SUARARAKYATINDO.COM, PROBOLINGGO – Persoalan pelayanan publik kembali menjadi perhatian setelah DPRD Kabupaten Probolinggo menyoroti mekanisme pembayaran pajak kendaraan bermotor di Samsat Kota Probolinggo.
Sorotan ini muncul dari laporan masyarakat yang kemudian diverifikasi langsung oleh Wakil Ketua Komisi IV, Rendra Hadi Kusuma.
Rendra mengungkapkan bahwa dirinya menerima sejumlah keluhan warga terkait hambatan administratif saat mengurus pembayaran pajak kendaraan.
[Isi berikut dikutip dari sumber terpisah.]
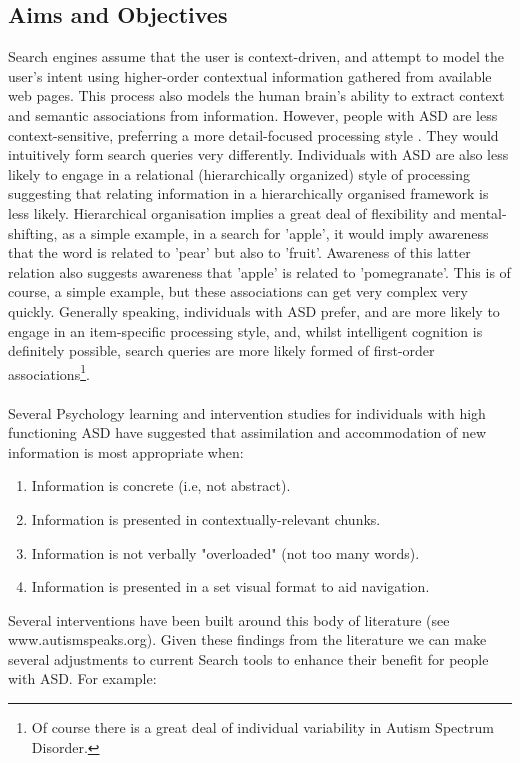 \documentclass[10pt]{article}
\begin{document}
\subsection{Aims and Objectives}\label{the problem}
Search engines assume that the user is context-driven, and attempt to model the user's intent using higher-order contextual information gathered from available web pages. This process also models the human brain's ability to extract context and semantic associations from information. However, people with ASD are less context-sensitive, preferring a more detail-focused processing style \cite{mottron}. They would intuitively form search queries very differently. Individuals with ASD are also less likely to engage in a relational (hierarchically organized) style of processing \cite{bowler} suggesting that relating information in a hierarchically organised framework is less likely. Hierarchical organisation implies a great deal of flexibility and mental-shifting, as a simple example, in a search for 'apple', it would imply awareness that the word is related to 'pear' but also to 'fruit'. Awareness of this latter relation also suggests awareness that 'apple' is related to 'pomegranate'. This is of course, a simple example, but these associations can get very complex very quickly. Generally speaking, individuals with ASD prefer, and are more likely to engage in an item-specific processing style, and, whilst intelligent cognition is definitely possible, search queries are more likely formed of first-order associations\footnote{Of course there is a great deal of individual variability in Autism Spectrum Disorder.}. \\
\\Several Psychology learning and intervention studies for individuals with high functioning ASD have suggested that assimilation and accommodation of new information is most appropriate when:\\
\begin{enumerate}
\item Information is concrete (i.e, not abstract).
\item Information is presented in contextually-relevant chunks.
\item Information is not verbally "overloaded" (not too many words).
\item Information is presented in a set visual format to aid navigation.
\end{enumerate}
Several interventions have been built around this body of literature (see www.autismspeaks.org).
Given these findings from the literature we can make several adjustments to current Search tools to enhance their benefit for people with ASD. For example:
\end{document}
Untuk memastikan kebenaran aduan tersebut, ia melakukan pengecekan langsung dengan mendatangi kantor Samsat tanpa memperkenalkan diri sebagai anggota dewan.
“Saya datang sebagai masyarakat biasa untuk merasakan langsung prosesnya. Ternyata apa yang disampaikan warga memang saya alami sendiri,” ujarnya, Minggu (1/5/2026).
Dalam pengalamannya, Rendra mencoba melakukan pembayaran pajak tanpa membawa KTP atas nama pemilik kendaraan. Namun, proses tersebut tidak dapat dilanjutkan karena tidak memenuhi persyaratan administrasi yang berlaku.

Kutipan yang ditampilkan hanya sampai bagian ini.